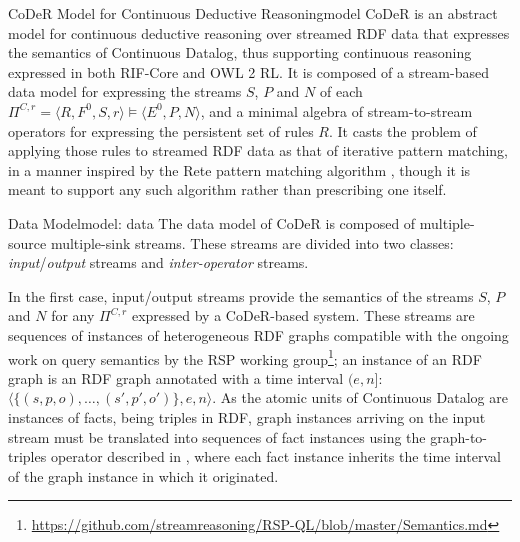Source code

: \begin{nestedsection}{CoDeR Model for Continuous Deductive Reasoning}{model}
	CoDeR is an abstract model for continuous deductive reasoning over streamed RDF data that expresses the semantics of Continuous Datalog, thus supporting continuous reasoning expressed in both RIF-Core and OWL 2 RL.
	It is composed of a stream-based data model for expressing the streams $S$, $P$ and $N$ of each ${\Pi^{C,r} = \langle R,F^0,S,r \rangle \models \langle E^0,P,N \rangle}$, and a minimal algebra of stream-to-stream operators for expressing the persistent set of rules $R$.
	It casts the problem of applying those rules to streamed RDF data as that of iterative pattern matching, in a manner inspired by the Rete pattern matching algorithm \citep{forgy79}, though it is meant to support any such algorithm rather than prescribing one itself.

	\begin{nestedsection}{Data Model}{model: data}
		The data model of CoDeR is composed of multiple-source multiple-sink streams.
		These streams are divided into two classes: \emph{input}/\emph{output} streams and \emph{inter-operator} streams.

		In the first case, input/output streams provide the semantics of the streams $S$, $P$ and $N$ for any $\Pi^{C,r}$ expressed by a CoDeR-based system.
		These streams are sequences of instances of heterogeneous RDF graphs compatible with the ongoing work on query semantics by the RSP working group\footnote{\url{https://github.com/streamreasoning/RSP-QL/blob/master/Semantics.md}};
		an instance of an RDF graph is an RDF graph annotated with a time interval ${(e,n]}$: ${\langle \{(s,p,o),\dots,(s',p',o')\},e,n \rangle}$.
		As the atomic units of Continuous Datalog are instances of facts, being triples in RDF, graph instances arriving on the input stream must be translated into sequences of fact instances using the graph-to-triples operator described in , where each fact instance inherits the time interval of the graph instance in which it originated.


\end{nestedsection}
\end{nestedsection}
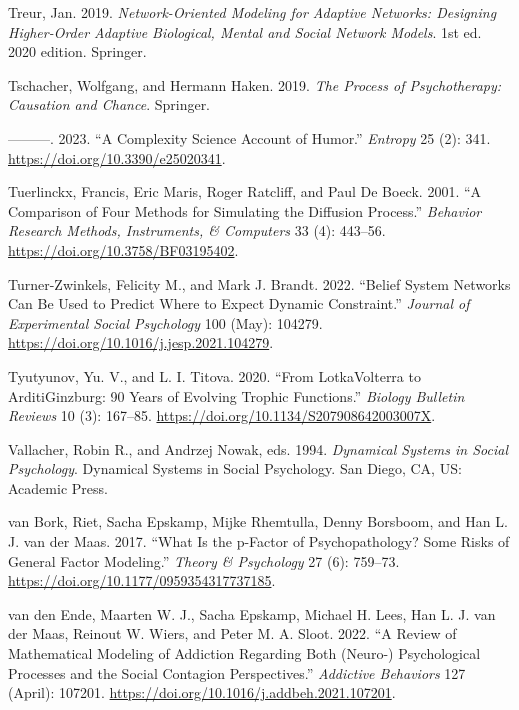 \documentclass[
  a4paper,
  DIV=11,
  numbers=noendperiod,
  oneside]{scrreprt}
\newlength{\cslhangindent}
\newenvironment{CSLReferences}[2] %
 {\begin{list}{}{%
  \setlength{\itemindent}{0pt}
  \setlength{\leftmargin}{0pt}
  \setlength{\parsep}{0pt}
  \ifodd #1
   \setlength{\leftmargin}{\cslhangindent}
   \setlength{\itemindent}{-1\cslhangindent}
  \fi
  \setlength{\itemsep}{#2\baselineskip}}}
 {\end{list}}
\begin{document}
\begin{CSLReferences}{1}{0}
Treur, Jan. 2019. \emph{Network-Oriented Modeling for Adaptive Networks:
Designing Higher-Order Adaptive Biological, Mental and Social Network
Models}. 1st ed. 2020 edition. Springer.

Tschacher, Wolfgang, and Hermann Haken. 2019. \emph{The Process of
Psychotherapy: Causation and Chance}. Springer.

---------. 2023. {``A Complexity Science Account of Humor.''}
\emph{Entropy} 25 (2): 341. \url{https://doi.org/10.3390/e25020341}.

Tuerlinckx, Francis, Eric Maris, Roger Ratcliff, and Paul De Boeck.
2001. {``A Comparison of Four Methods for Simulating the Diffusion
Process.''} \emph{Behavior Research Methods, Instruments, \& Computers}
33 (4): 443--56. \url{https://doi.org/10.3758/BF03195402}.

Turner-Zwinkels, Felicity M., and Mark J. Brandt. 2022. {``Belief System
Networks Can Be Used to Predict Where to Expect Dynamic Constraint.''}
\emph{Journal of Experimental Social Psychology} 100 (May): 104279.
\url{https://doi.org/10.1016/j.jesp.2021.104279}.

Tyutyunov, Yu. V., and L. I. Titova. 2020. {``From
Lotka{\textendash}Volterra to Arditi{\textendash}Ginzburg: 90 Years of
Evolving Trophic Functions.''} \emph{Biology Bulletin Reviews} 10 (3):
167--85. \url{https://doi.org/10.1134/S207908642003007X}.

Vallacher, Robin R., and Andrzej Nowak, eds. 1994. \emph{Dynamical
Systems in Social Psychology}. Dynamical Systems in Social Psychology.
{San Diego, CA, US}: {Academic Press}.

van Bork, Riet, Sacha Epskamp, Mijke Rhemtulla, Denny Borsboom, and Han
L. J. van der Maas. 2017. {``What Is the p-Factor of Psychopathology?
{Some} Risks of General Factor Modeling.''} \emph{Theory \& Psychology}
27 (6): 759--73. \url{https://doi.org/10.1177/0959354317737185}.

van den Ende, Maarten W. J., Sacha Epskamp, Michael H. Lees, Han L. J.
van der Maas, Reinout W. Wiers, and Peter M. A. Sloot. 2022. {``A Review
of Mathematical Modeling of Addiction Regarding Both (Neuro-)
Psychological Processes and the Social Contagion Perspectives.''}
\emph{Addictive Behaviors} 127 (April): 107201.
\url{https://doi.org/10.1016/j.addbeh.2021.107201}.


\end{CSLReferences}
\end{document}
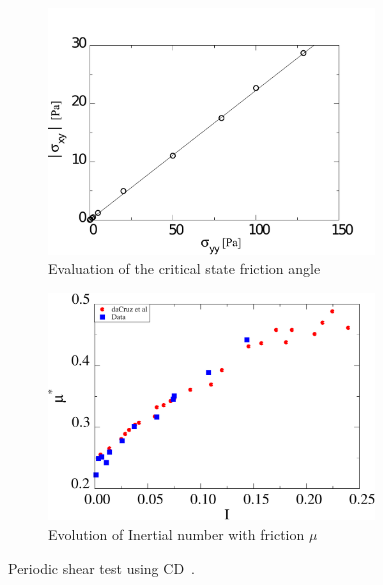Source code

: \begin{figure}[tbhp]
\centering
\begin{subfigure}[t]{0.475\textwidth}
\includegraphics[width=0.95\textwidth]{Sxy_vs_Syy_Slope}
\caption{Evaluation of the critical state friction angle}
\label{fig:Sxy_vs_Syy_Slope}
\end{subfigure}
%
\begin{subfigure}[t]{0.475\textwidth}
\includegraphics[width=0.95\textwidth]{mu_vs_I}
\caption{Evolution of Inertial number with friction $\mu$}
\label{fig:mu_vs_I}
\end{subfigure}
\caption{Periodic shear test using CD~\citep{Mutabaruka2013}.}
\label{fig:Shear_Test_Slope}
\end{figure}

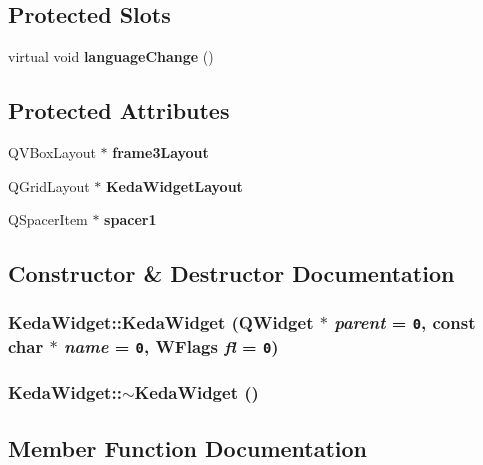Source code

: \subsection*{Protected Slots}
\begin{CompactItemize}
\item 
virtual void {\bf language\-Change} ()
\end{CompactItemize}
\subsection*{Protected Attributes}
\begin{CompactItemize}
\item 
QVBox\-Layout $\ast$ {\bf frame3Layout}
\item 
QGrid\-Layout $\ast$ {\bf Keda\-Widget\-Layout}
\item 
QSpacer\-Item $\ast$ {\bf spacer1}
\end{CompactItemize}


\subsection{Constructor \& Destructor Documentation}
\subsubsection{\setlength{\rightskip}{0pt plus 5cm}Keda\-Widget::Keda\-Widget (QWidget $\ast$ {\em parent} = {\tt 0}, const char $\ast$ {\em name} = {\tt 0}, WFlags {\em fl} = {\tt 0})}\label{classKedaWidget_5963117a5dddd034302ac8d6f682f0b4}


\subsubsection{\setlength{\rightskip}{0pt plus 5cm}Keda\-Widget::$\sim$Keda\-Widget ()}\label{classKedaWidget_13d1dd4c1ddef5897cfc06ab12031d85}




\subsection{Member Function Documentation}
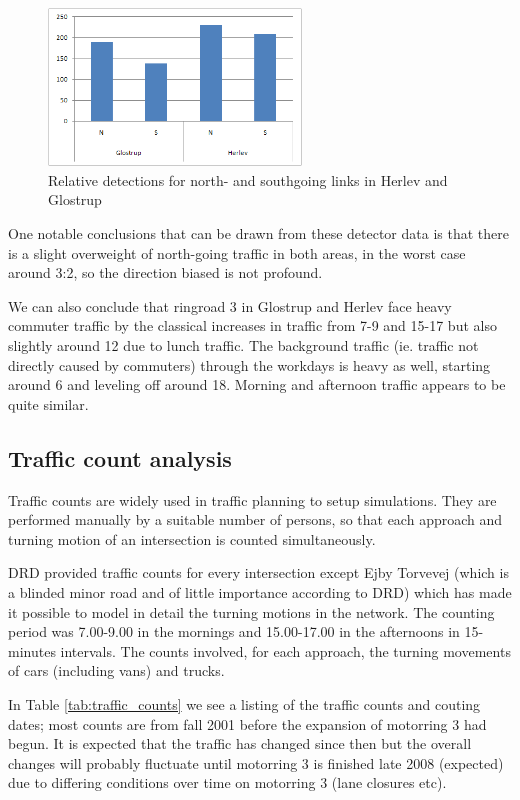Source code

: \begin{figure}[htbp]
\centering
\includegraphics[width=0.6\textwidth]{detector_directions.png}
\caption{Relative detections for north- and southgoing links in Herlev and Glostrup}
\label{fig:detector_directions}
\end{figure}

One notable conclusions that can be drawn from these detector data is that there is a slight overweight of north-going traffic in both areas, in the worst case around 3:2, so the direction biased is not profound.

We can also conclude that ringroad 3 in Glostrup and Herlev face heavy commuter traffic by the classical increases in traffic from 7-9 and 15-17 but also slightly around 12 due to lunch traffic. The background traffic (ie. traffic not directly caused by commuters) through the workdays is heavy as well, starting around 6 and leveling off around 18. Morning and afternoon traffic appears to be quite similar.

\subsection{Traffic count analysis}
\label{traffic_count_analysis}

Traffic counts are widely used in traffic planning to setup simulations. They are performed manually by a suitable number of persons, so that each approach and turning motion of an intersection is counted simultaneously.

DRD provided traffic counts for every intersection except Ejby Torvevej (which is a blinded minor road and of little importance according to DRD) which has made it possible to model in detail the turning motions in the network.
The counting period was 7.00-9.00 in the mornings and 15.00-17.00 in the afternoons in 15-minutes intervals. The counts involved, for each approach, the turning movements of cars (including vans) and trucks. 

In Table \ref{tab:traffic_counts} we see a listing of the traffic counts and couting dates; most counts are from fall 2001 before the expansion of motorring 3 had begun. It is expected that the traffic has changed since then but the overall changes will probably fluctuate until motorring 3 is finished late 2008 (expected) due to differing conditions over time on motorring 3 (lane closures etc).

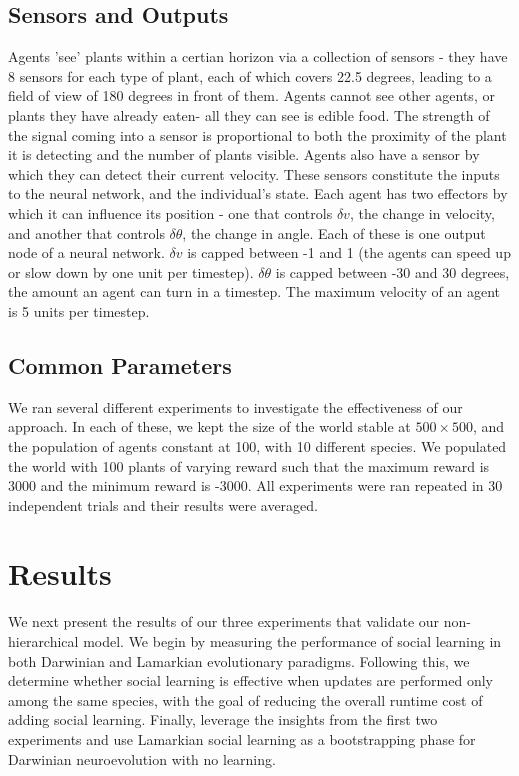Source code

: \documentclass{acm_proc_article-sp}
\begin{document}
\subsection*{Sensors and Outputs} 
  Agents 'see' plants within a certian horizon via a collection of sensors - they have 8 sensors for each type of plant, each of which covers 22.5 degrees, leading to a field of view of 180 degrees in front of them.  Agents cannot see other agents, or plants they have already eaten- all they can see is edible food.  The strength of the signal coming into a sensor is proportional to both the proximity of the plant it is detecting and the number of plants visible.
   Agents also have a sensor by which they can detect their current velocity. These sensors constitute the inputs to the neural network, and the individual's state. Each agent has two effectors by which it can influence its position - one that controls $\delta v$, the change in velocity, and another that controls $\delta \theta$, the change in angle.
Each of these is one output node of a neural network. $\delta v$ is capped between -1 and 1 (the agents can speed up or slow down by one unit per timestep).  $\delta \theta$ is capped between -30 and 30 degrees, the amount an agent can turn in a timestep.  The maximum velocity of an agent is 5 units per timestep.

\subsection*{Common Parameters} 
We ran several different experiments to investigate the effectiveness of our approach.
In each of these, we kept the size of the world stable at $500\times500$, and the population of agents constant at 100, with 10 different species.
We populated the world with 100 plants of varying reward such that the maximum reward is 3000 and the minimum reward is -3000.
All experiments were ran repeated in 30 independent trials and their results were averaged.

\section{Results}
\label{sec:results}
We next present the results of our three experiments that validate our non-hierarchical model. We begin by measuring the performance of social learning in both Darwinian and Lamarkian evolutionary paradigms. Following this, we determine whether social learning is effective when updates are performed only among the same species, with the goal of reducing the overall runtime cost of adding social learning. Finally, leverage the insights from the first two experiments and use Lamarkian social learning as a bootstrapping phase for Darwinian neuroevolution with no learning.
\end{document}
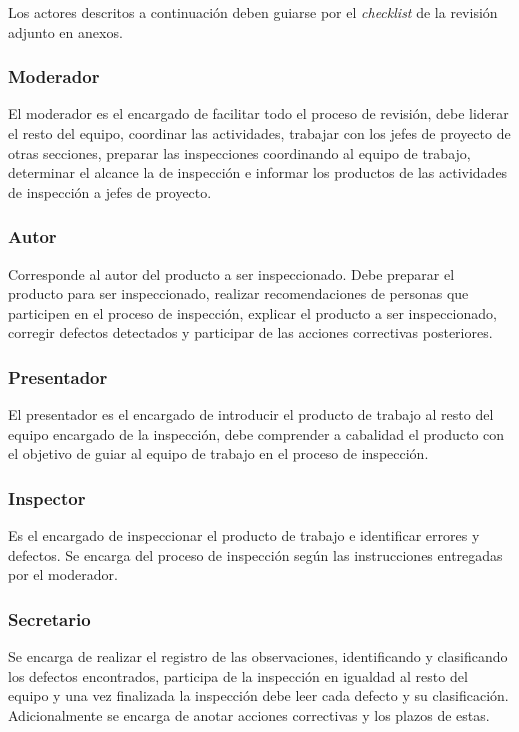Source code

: Los actores descritos a continuación deben guiarse por el \textit{checklist} de la revisión adjunto en anexos. 

\subsubsection{Moderador}

El moderador es el encargado de facilitar todo el proceso de revisión, debe liderar el resto del equipo, coordinar las actividades, trabajar con los jefes de proyecto de otras secciones, preparar las inspecciones coordinando al equipo de trabajo, determinar el alcance la de inspección e informar los productos de las actividades de inspección a jefes de proyecto.

\subsubsection{Autor}

Corresponde al autor del producto a ser inspeccionado. Debe preparar el producto para ser inspeccionado, realizar recomendaciones de personas que participen en el proceso de inspección, explicar el producto a ser inspeccionado, corregir defectos detectados y participar de las acciones correctivas posteriores.

\subsubsection{Presentador}

El presentador es el encargado de introducir el producto de trabajo al resto del equipo encargado de la inspección, debe comprender a cabalidad el producto con el objetivo de guiar al equipo de trabajo en el proceso de inspección. 

\subsubsection{Inspector}

Es el encargado de inspeccionar el producto de trabajo e identificar errores y defectos. Se encarga del proceso de inspección según las instrucciones entregadas por el moderador. 

\subsubsection{Secretario}

Se encarga de realizar el registro de las observaciones, identificando y clasificando los defectos encontrados, participa de la inspección en igualdad al resto del equipo y una vez finalizada la inspección debe leer cada defecto y su clasificación. Adicionalmente se encarga de anotar acciones correctivas y los plazos de estas. 

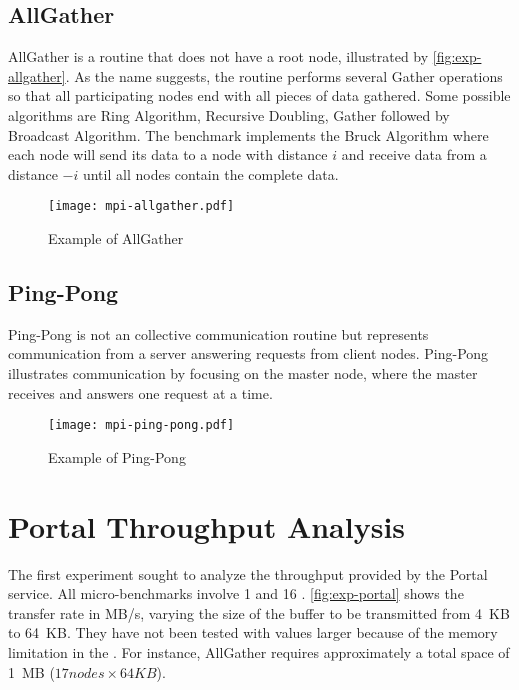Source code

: 		\subsection{AllGather}

			AllGather is a routine that does not have a root node, illustrated by
			\autoref{fig:exp-allgather}. As the name suggests, the routine performs
			several Gather operations so that all participating nodes end with all
			pieces of data gathered. Some possible algorithms are Ring Algorithm,
			Recursive Doubling, Gather followed by Broadcast Algorithm. The benchmark
			implements the Bruck Algorithm where each node will send its data to a node
			with distance $i$ and receive data from a distance $-i$ until all nodes
			contain the complete data.

			\begin{figure}[!tb]
				\centering%
				\caption{Example of \mpi AllGather}%
				\label{fig:exp-allgather}%
				\texttt{[image: mpi-allgather.pdf]}%
			\end{figure}

		\subsection{Ping-Pong}

			Ping-Pong is not an \mpi collective communication routine but represents
			communication from a server answering requests from client nodes.
			Ping-Pong illustrates communication by focusing on the master node,
			where the master receives and answers one request at a time.

			\begin{figure}[!tb]
			    \centering%
			    \caption{Example of Ping-Pong}%
			    \label{fig:exp-ping-pong}%
			    \texttt{[image: mpi-ping-pong.pdf]}%
			\end{figure}

	\section{Portal Throughput Analysis}

		The first experiment sought to analyze the throughput provided by the
		Portal service. All micro-benchmarks involve 1 \iocluster and 16 \ccluters.
		\autoref{fig:exp-portal} shows the transfer rate in MB/s, varying the size
		of the buffer to be transmitted from 4~KB to 64~KB. They have not been
		tested with values ​​larger because of the memory limitation in the \ccluters.
		For instance, AllGather requires approximately a total space of 1~MB ($17 nodes \times 64 KB$).

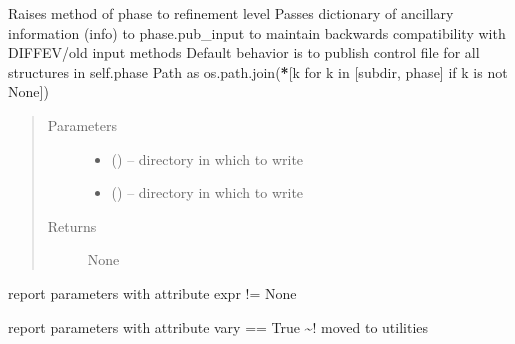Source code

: \documentclass[letterpaper,10pt,english]{sphinxmanual}
\begin{document}
\begin{fulllineitems}
\begin{fulllineitems}
\end{fulllineitems}


\begin{fulllineitems}
\label{\detokenize{rst/refinement:mstack.refinement.Refinement.pub_input}}
Raises method of phase to refinement level
Passes dictionary of ancillary information (info) to phase.pub\_input to
maintain backwards compatibility with DIFFEV/old input methods
Default behavior is to publish control file for all structures in self.phase
Path as os.path.join({\color{red}\bfseries{}*}{[}k for k in {[}subdir, phase{]} if k is not None{]})
\begin{quote}\begin{description}
\item[{Parameters}] \leavevmode\begin{itemize}
\item {} 
 () -- directory in which to write

\item {} 
 () -- directory in which to write

\end{itemize}

\item[{Returns}] \leavevmode
None

\end{description}\end{quote}

\end{fulllineitems}


\begin{fulllineitems}
\label{\detokenize{rst/refinement:mstack.refinement.Refinement.report_constrained}}
report parameters with attribute expr != None

\end{fulllineitems}


\begin{fulllineitems}
\label{\detokenize{rst/refinement:mstack.refinement.Refinement.report_refined}}
report parameters with attribute vary == True
\textasciitilde{}! moved to utilities


\end{fulllineitems}
\end{fulllineitems}
\end{document}
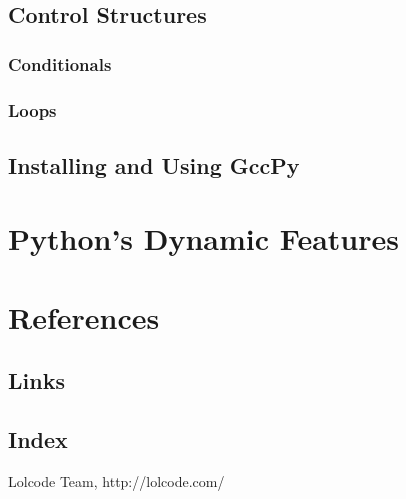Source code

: \documentclass[defaultstyle,11pt]{article}
\begin{document}
\subsection{Control Structures}

\subsubsection{Conditionals}

\subsubsection{Loops}

\subsection{Installing and Using GccPy}

\section{Python's Dynamic Features}




\newpage

\section{References}

\subsection{Links}

\subsection{Index}
\printindex


\begin{thebibliography}{9}

	  Lolcode Team,
	  http://lolcode.com/

\end{thebibliography}
\end{document}
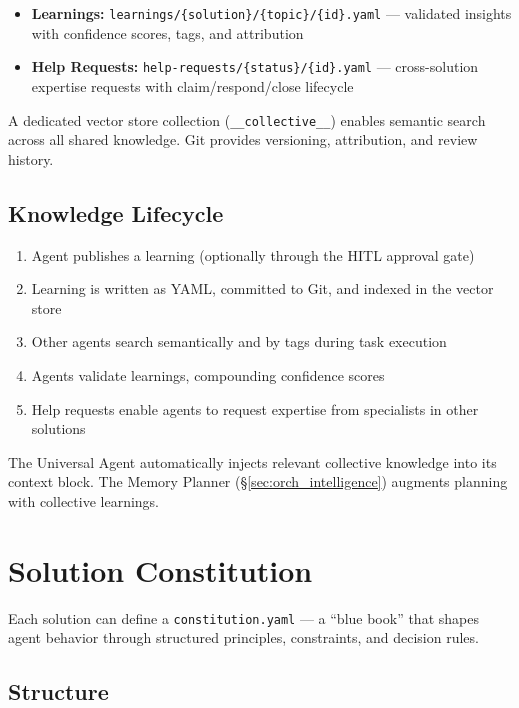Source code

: \documentclass[11pt,a4paper]{article}
\begin{document}
\begin{itemize}[noitemsep]
    \item \textbf{Learnings:} \texttt{learnings/\{solution\}/\{topic\}/\{id\}.yaml} --- validated insights with confidence scores, tags, and attribution
    \item \textbf{Help Requests:} \texttt{help-requests/\{status\}/\{id\}.yaml} --- cross-solution expertise requests with claim/respond/close lifecycle
\end{itemize}

A dedicated vector store collection (\texttt{\_\_collective\_\_}) enables semantic search across all shared knowledge. Git provides versioning, attribution, and review history.

\subsection{Knowledge Lifecycle}

\begin{enumerate}[noitemsep]
    \item Agent publishes a learning (optionally through the HITL approval gate)
    \item Learning is written as YAML, committed to Git, and indexed in the vector store
    \item Other agents search semantically and by tags during task execution
    \item Agents validate learnings, compounding confidence scores
    \item Help requests enable agents to request expertise from specialists in other solutions
\end{enumerate}

The Universal Agent automatically injects relevant collective knowledge into its context block. The Memory Planner (\S\ref{sec:orch_intelligence}) augments planning with collective learnings.

\section{Solution Constitution}
\label{sec:constitution}

Each solution can define a \texttt{constitution.yaml} --- a ``blue book'' that shapes agent behavior through structured principles, constraints, and decision rules.

\subsection{Structure}
\end{document}
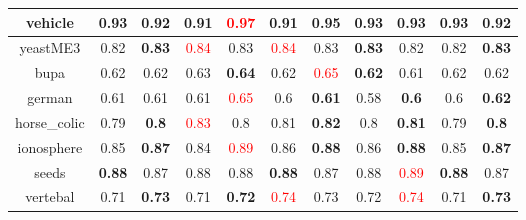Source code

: \documentclass{article}%
\begin{document}
\begin{tabular}{c|cccccccccc}
\hline%
vehicle&\textbf{0.93}&0.92&0.91&\textcolor{red}{ 
0.97
}&0.91&\textbf{0.95}&0.93&0.93&\textbf{0.93}&0.92\\%
\hline%
yeastME3&0.82&\textbf{0.83}&\textcolor{red}{ 
0.84
}&0.83&\textcolor{red}{ 
0.84
}&0.83&\textbf{0.83}&0.82&0.82&\textbf{0.83}\\%
\hline%
bupa&0.62&0.62&0.63&\textbf{0.64}&0.62&\textcolor{red}{ 
0.65
}&\textbf{0.62}&0.61&0.62&0.62\\%
\hline%
german&0.61&0.61&0.61&\textcolor{red}{ 
0.65
}&0.6&\textbf{0.61}&0.58&\textbf{0.6}&0.6&\textbf{0.62}\\%
\hline%
horse\_colic&0.79&\textbf{0.8}&\textcolor{red}{ 
0.83
}&0.8&0.81&\textbf{0.82}&0.8&\textbf{0.81}&0.79&\textbf{0.8}\\%
\hline%
ionosphere&0.85&\textbf{0.87}&0.84&\textcolor{red}{ 
0.89
}&0.86&\textbf{0.88}&0.86&\textbf{0.88}&0.85&\textbf{0.87}\\%
\hline%
seeds&\textbf{0.88}&0.87&0.88&0.88&\textbf{0.88}&0.87&0.88&\textcolor{red}{ 
0.89
}&\textbf{0.88}&0.87\\%
\hline%
vertebal&0.71&\textbf{0.73}&0.71&\textbf{0.72}&\textcolor{red}{ 
0.74
}&0.73&0.72&\textcolor{red}{ 
0.74
}&0.71&\textbf{0.73}\\%
\hline%
\end{tabular}

%
\end{document}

▸ TASK: Set down exactly the lines between the one with "the vector store" and the last line of the material above, both included, but none of the pictures.

▸ SOLUTION TO THIS EXERCISE:
    \item Learning is written as YAML, committed to Git, and indexed in the vector store
    \item Other agents search semantically and by tags during task execution
    \item Agents validate learnings, compounding confidence scores
    \item Help requests enable agents to request expertise from specialists in other solutions
\end{enumerate}

The Universal Agent automatically injects relevant collective knowledge into its context block. The Memory Planner (\S\ref{sec:orch_intelligence}) augments planning with collective learnings.

\section{Solution Constitution}
\label{sec:constitution}

Each solution can define a \texttt{constitution.yaml} --- a ``blue book'' that shapes agent behavior through structured principles, constraints, and decision rules.

\subsection{Structure}
\end{document}
Source code

: \documentclass{article}%
\begin{document}
\begin{tabular}{c|cccccccccc}
\hline%
vehicle&\textbf{0.93}&0.92&0.91&\textcolor{red}{ 
0.97
}&0.91&\textbf{0.95}&0.93&0.93&\textbf{0.93}&0.92\\%
\hline%
yeastME3&0.82&\textbf{0.83}&\textcolor{red}{ 
0.84
}&0.83&\textcolor{red}{ 
0.84
}&0.83&\textbf{0.83}&0.82&0.82&\textbf{0.83}\\%
\hline%
bupa&0.62&0.62&0.63&\textbf{0.64}&0.62&\textcolor{red}{ 
0.65
}&\textbf{0.62}&0.61&0.62&0.62\\%
\hline%
german&0.61&0.61&0.61&\textcolor{red}{ 
0.65
}&0.6&\textbf{0.61}&0.58&\textbf{0.6}&0.6&\textbf{0.62}\\%
\hline%
horse\_colic&0.79&\textbf{0.8}&\textcolor{red}{ 
0.83
}&0.8&0.81&\textbf{0.82}&0.8&\textbf{0.81}&0.79&\textbf{0.8}\\%
\hline%
ionosphere&0.85&\textbf{0.87}&0.84&\textcolor{red}{ 
0.89
}&0.86&\textbf{0.88}&0.86&\textbf{0.88}&0.85&\textbf{0.87}\\%
\hline%
seeds&\textbf{0.88}&0.87&0.88&0.88&\textbf{0.88}&0.87&0.88&\textcolor{red}{ 
0.89
}&\textbf{0.88}&0.87\\%
\hline%
vertebal&0.71&\textbf{0.73}&0.71&\textbf{0.72}&\textcolor{red}{ 
0.74
}&0.73&0.72&\textcolor{red}{ 
0.74
}&0.71&\textbf{0.73}\\%
\hline%
\end{tabular}

%
\end{document}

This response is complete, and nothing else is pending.